Dinamo has named their fourth coach of the season…

Nenad Bjelica (46) after a few short hours of negotiations with Dinamo, will run the club at Maksimir for the next two years, reports Index.hr on May 15, 2018. 

Bjelica’s first match on the sideline will be on Saturday against Inter to fully celebrate Dinamo’s 2017/18 championship title, and next Wednesday, Bjelica must lead Dinamo in the Cup final against Hajduk in Vinkovci. 

This is Dinamo’s fourth coach this season. During summer preparations, Ivaylo Petev was replaced by Mario Cvitanović. After Cvitanović’s Dinamo dropped out of the Europa League playoffs to Skënderbeu and recorded a sensational 4:1 defeat to Lokomotiva in March, Cvitanović resigned. Succeeded by Nikola Jurčević who was once again Mamić’s “permanent solution,” Slaven Bilić’s right-hand man was fired after just 65 days and four defeats in ten games – even though Dinamo still won the league under his watch. 

Nenad Bjelica has been the trainer of the Polish club Lech since August 2016 and in 78 games has recorded 41 wins, 21 draws and 16 defeats. In April, Bjelica and Lech led the Polish League with 55 points, which was one point more than the second-placed Jagiellonia and Legia. In the following five rounds, however, Lech lost to Korona 1:0, defeated Zaglebie away and lost at home to Gornik 4:2. After a draw to Wisla Plock and a loss to Jagiellonia, the club thanked him for his cooperation and let him go. 

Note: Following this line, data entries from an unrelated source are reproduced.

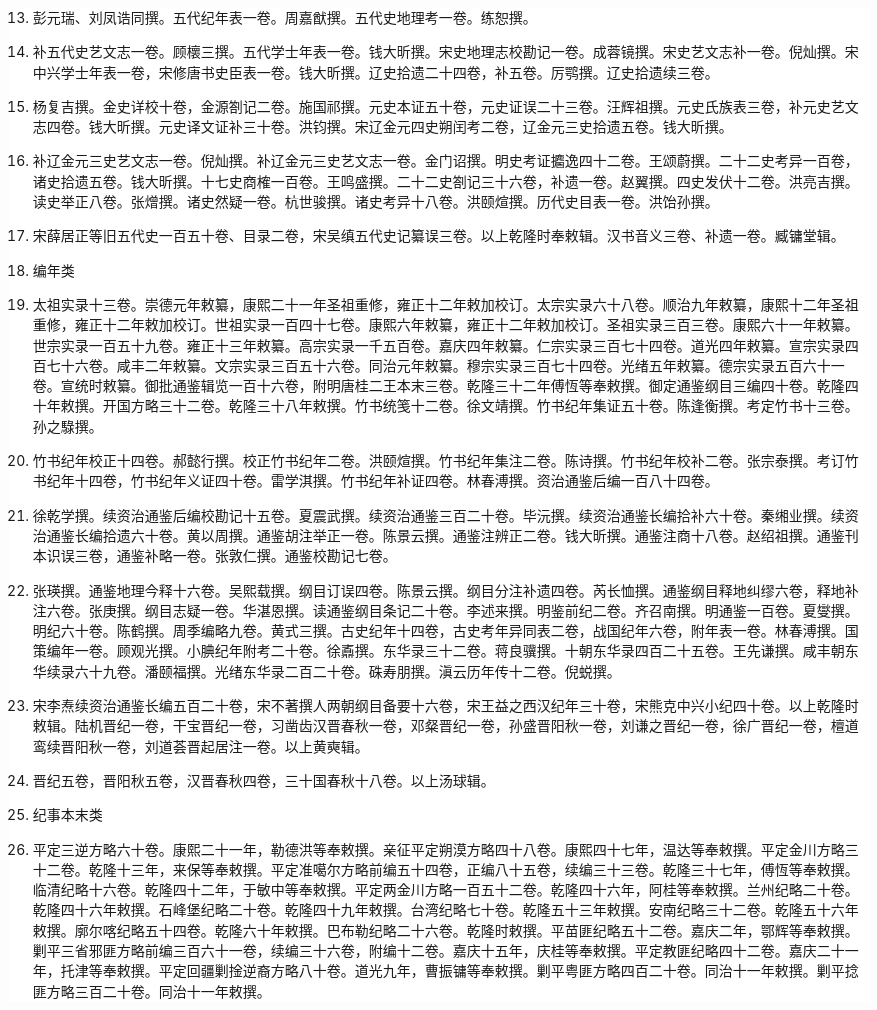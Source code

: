 13. <span id="志一百二十一-艺文二-13"></span>
彭元瑞、刘凤诰同撰。五代纪年表一卷。周嘉猷撰。五代史地理考一卷。练恕撰。

14. <span id="志一百二十一-艺文二-14"></span>
补五代史艺文志一卷。顾櫰三撰。五代学士年表一卷。钱大昕撰。宋史地理志校勘记一卷。成蓉镜撰。宋史艺文志补一卷。倪灿撰。宋中兴学士年表一卷，宋修唐书史臣表一卷。钱大昕撰。辽史拾遗二十四卷，补五卷。厉鹗撰。辽史拾遗续三卷。

15. <span id="志一百二十一-艺文二-15"></span>
杨复吉撰。金史详校十卷，金源劄记二卷。施国祁撰。元史本证五十卷，元史证误二十三卷。汪辉祖撰。元史氏族表三卷，补元史艺文志四卷。钱大昕撰。元史译文证补三十卷。洪钧撰。宋辽金元四史朔闰考二卷，辽金元三史拾遗五卷。钱大昕撰。

16. <span id="志一百二十一-艺文二-16"></span>
补辽金元三史艺文志一卷。倪灿撰。补辽金元三史艺文志一卷。金门诏撰。明史考证攟逸四十二卷。王颂蔚撰。二十二史考异一百卷，诸史拾遗五卷。钱大昕撰。十七史商榷一百卷。王鸣盛撰。二十二史劄记三十六卷，补遗一卷。赵翼撰。四史发伏十二卷。洪亮吉撰。读史举正八卷。张熷撰。诸史然疑一卷。杭世骏撰。诸史考异十八卷。洪颐煊撰。历代史目表一卷。洪饴孙撰。

17. <span id="志一百二十一-艺文二-17"></span>
宋薛居正等旧五代史一百五十卷、目录二卷，宋吴缜五代史记纂误三卷。以上乾隆时奉敕辑。汉书音义三卷、补遗一卷。臧镛堂辑。

18. <span id="志一百二十一-艺文二-18"></span>
编年类

19. <span id="志一百二十一-艺文二-19"></span>
太祖实录十三卷。崇德元年敕纂，康熙二十一年圣祖重修，雍正十二年敕加校订。太宗实录六十八卷。顺治九年敕纂，康熙十二年圣祖重修，雍正十二年敕加校订。世祖实录一百四十七卷。康熙六年敕纂，雍正十二年敕加校订。圣祖实录三百三卷。康熙六十一年敕纂。世宗实录一百五十九卷。雍正十三年敕纂。高宗实录一千五百卷。嘉庆四年敕纂。仁宗实录三百七十四卷。道光四年敕纂。宣宗实录四百七十六卷。咸丰二年敕纂。文宗实录三百五十六卷。同治元年敕纂。穆宗实录三百七十四卷。光绪五年敕纂。德宗实录五百六十一卷。宣统时敕纂。御批通鉴辑览一百十六卷，附明唐桂二王本末三卷。乾隆三十二年傅恆等奉敕撰。御定通鉴纲目三编四十卷。乾隆四十年敕撰。开国方略三十二卷。乾隆三十八年敕撰。竹书统笺十二卷。徐文靖撰。竹书纪年集证五十卷。陈逢衡撰。考定竹书十三卷。孙之騄撰。

20. <span id="志一百二十一-艺文二-20"></span>
竹书纪年校正十四卷。郝懿行撰。校正竹书纪年二卷。洪颐煊撰。竹书纪年集注二卷。陈诗撰。竹书纪年校补二卷。张宗泰撰。考订竹书纪年十四卷，竹书纪年义证四十卷。雷学淇撰。竹书纪年补证四卷。林春溥撰。资治通鉴后编一百八十四卷。

21. <span id="志一百二十一-艺文二-21"></span>
徐乾学撰。续资治通鉴后编校勘记十五卷。夏震武撰。续资治通鉴三百二十卷。毕沅撰。续资治通鉴长编拾补六十卷。秦缃业撰。续资治通鉴长编拾遗六十卷。黄以周撰。通鉴胡注举正一卷。陈景云撰。通鉴注辨正二卷。钱大昕撰。通鉴注商十八卷。赵绍祖撰。通鉴刊本识误三卷，通鉴补略一卷。张敦仁撰。通鉴校勘记七卷。

22. <span id="志一百二十一-艺文二-22"></span>
张瑛撰。通鉴地理今释十六卷。吴熙载撰。纲目订误四卷。陈景云撰。纲目分注补遗四卷。芮长恤撰。通鉴纲目释地纠缪六卷，释地补注六卷。张庚撰。纲目志疑一卷。华湛恩撰。读通鉴纲目条记二十卷。李述来撰。明鉴前纪二卷。齐召南撰。明通鉴一百卷。夏燮撰。明纪六十卷。陈鹤撰。周季编略九卷。黄式三撰。古史纪年十四卷，古史考年异同表二卷，战国纪年六卷，附年表一卷。林春溥撰。国策编年一卷。顾观光撰。小腆纪年附考二十卷。徐鼒撰。东华录三十二卷。蒋良骥撰。十朝东华录四百二十五卷。王先谦撰。咸丰朝东华续录六十九卷。潘颐福撰。光绪东华录二百二十卷。硃寿朋撰。滇云历年传十二卷。倪蜕撰。

23. <span id="志一百二十一-艺文二-23"></span>
宋李焘续资治通鉴长编五百二十卷，宋不著撰人两朝纲目备要十六卷，宋王益之西汉纪年三十卷，宋熊克中兴小纪四十卷。以上乾隆时敕辑。陆机晋纪一卷，干宝晋纪一卷，习凿齿汉晋春秋一卷，邓粲晋纪一卷，孙盛晋阳秋一卷，刘谦之晋纪一卷，徐广晋纪一卷，檀道鸾续晋阳秋一卷，刘道荟晋起居注一卷。以上黄奭辑。

24. <span id="志一百二十一-艺文二-24"></span>
晋纪五卷，晋阳秋五卷，汉晋春秋四卷，三十国春秋十八卷。以上汤球辑。

25. <span id="志一百二十一-艺文二-25"></span>
纪事本末类

26. <span id="志一百二十一-艺文二-26"></span>
平定三逆方略六十卷。康熙二十一年，勒德洪等奉敕撰。亲征平定朔漠方略四十八卷。康熙四十七年，温达等奉敕撰。平定金川方略三十二卷。乾隆十三年，来保等奉敕撰。平定准噶尔方略前编五十四卷，正编八十五卷，续编三十三卷。乾隆三十七年，傅恆等奉敕撰。临清纪略十六卷。乾隆四十二年，于敏中等奉敕撰。平定两金川方略一百五十二卷。乾隆四十六年，阿桂等奉敕撰。兰州纪略二十卷。乾隆四十六年敕撰。石峰堡纪略二十卷。乾隆四十九年敕撰。台湾纪略七十卷。乾隆五十三年敕撰。安南纪略三十二卷。乾隆五十六年敕撰。廓尔喀纪略五十四卷。乾隆六十年敕撰。巴布勒纪略二十六卷。乾隆时敕撰。平苗匪纪略五十二卷。嘉庆二年，鄂辉等奉敕撰。剿平三省邪匪方略前编三百六十一卷，续编三十六卷，附编十二卷。嘉庆十五年，庆桂等奉敕撰。平定教匪纪略四十二卷。嘉庆二十一年，托津等奉敕撰。平定回疆剿捦逆裔方略八十卷。道光九年，曹振镛等奉敕撰。剿平粤匪方略四百二十卷。同治十一年敕撰。剿平捻匪方略三百二十卷。同治十一年敕撰。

The former Croatian national team player started his coaching career at FC Kärnten. He then led Lustenau 07 and Wolfsberger AC with which he won the second Austrian league in 2012, his only coaching trophy. Bjelica was then the coach of Austria in Vienna, knocking Dinamo out to enter the Champions League in 2013, where he won five points against Atletico, Zenit, and Porto. Though his side did beat Zenit 4:1, they finished last in the group.

Bjelica was fired in Austria in February 2014 after only eight wins in the top 23 league games, although the management did not only blame him for the poor results.

In June of that same year, he took over Italy’s second-league team Spezia, which he led for 60 games. He was fired in November 2015 after seven games without a win. In the summer of 2016, Bjelica went to Lech, where he coached an excellent first season but finished third with only two points less than the champion Legia. Lech left the Polish club in third place this season with seven points behind first.